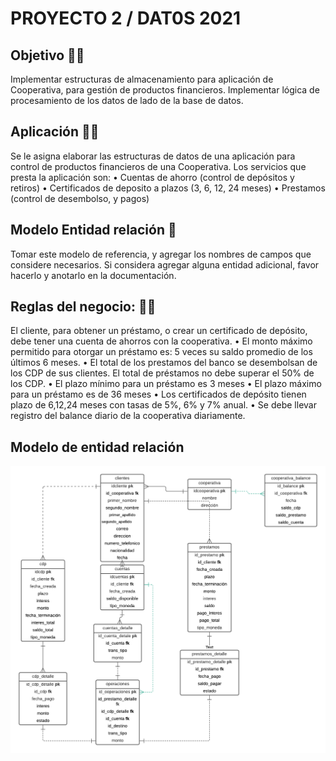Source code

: # PROYECTO 2 / DAT0S 2021
## Objetivo 🤖🤖
Implementar estructuras de almacenamiento para aplicación de Cooperativa, para gestión de productos financieros.
Implementar lógica de procesamiento de los datos de lado de la base de datos.

## Aplicación 👩‍💻
Se le asigna elaborar las estructuras de datos de una aplicación para control de productos financieros de una Cooperativa. Los servicios que presta la aplicación son:
• Cuentas de ahorro (control de depósitos y retiros)
• Certificados de deposito a plazos (3, 6, 12, 24 meses)
• Prestamos (control de desembolso, y pagos)

## Modelo Entidad relación 🧠
Tomar este modelo de referencia, y agregar los nombres de campos que considere necesarios. Si considera agregar alguna entidad adicional, favor hacerlo y anotarlo en la documentación.

## Reglas del negocio: 👾👾
 El cliente, para obtener un préstamo, o crear un certificado de depósito, debe tener una cuenta de ahorros con la cooperativa.
• El monto máximo permitido para otorgar un préstamo es: 5 veces su saldo promedio de los últimos 6 meses.
• El total de los prestamos del banco se desembolsan de los CDP de sus clientes. El total de préstamos no debe superar el 50% de los CDP.
• El plazo mínimo para un préstamo es 3 meses
• El plazo máximo para un préstamo es de 36 meses
• Los certificados de depósito tienen plazo de 6,12,24 meses con tasas de 5%, 6% y
7% anual.
• Se debe llevar registro del balance diario de la cooperativa diariamente.

## Modelo de entidad relación 
![Modelo_Entidad_Relacion](https://github.com/lsophiagr/Datos2021/blob/main/Imagenes/ER%20-%20Proyecto%20Etapa%202.png)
+-------+
What to produce. All of the data, minus its pictures, should be repeated exactly.

Reply.
Source code

: # PROYECTO 2 / DAT0S 2021
## Objetivo 🤖🤖
Implementar estructuras de almacenamiento para aplicación de Cooperativa, para gestión de productos financieros.
Implementar lógica de procesamiento de los datos de lado de la base de datos.

## Aplicación 👩‍💻
Se le asigna elaborar las estructuras de datos de una aplicación para control de productos financieros de una Cooperativa. Los servicios que presta la aplicación son:
• Cuentas de ahorro (control de depósitos y retiros)
• Certificados de deposito a plazos (3, 6, 12, 24 meses)
• Prestamos (control de desembolso, y pagos)

## Modelo Entidad relación 🧠
Tomar este modelo de referencia, y agregar los nombres de campos que considere necesarios. Si considera agregar alguna entidad adicional, favor hacerlo y anotarlo en la documentación.

## Reglas del negocio: 👾👾
 El cliente, para obtener un préstamo, o crear un certificado de depósito, debe tener una cuenta de ahorros con la cooperativa.
• El monto máximo permitido para otorgar un préstamo es: 5 veces su saldo promedio de los últimos 6 meses.
• El total de los prestamos del banco se desembolsan de los CDP de sus clientes. El total de préstamos no debe superar el 50% de los CDP.
• El plazo mínimo para un préstamo es 3 meses
• El plazo máximo para un préstamo es de 36 meses
• Los certificados de depósito tienen plazo de 6,12,24 meses con tasas de 5%, 6% y
7% anual.
• Se debe llevar registro del balance diario de la cooperativa diariamente.

## Modelo de entidad relación 
![Modelo_Entidad_Relacion](https://github.com/lsophiagr/Datos2021/blob/main/Imagenes/ER%20-%20Proyecto%20Etapa%202.png)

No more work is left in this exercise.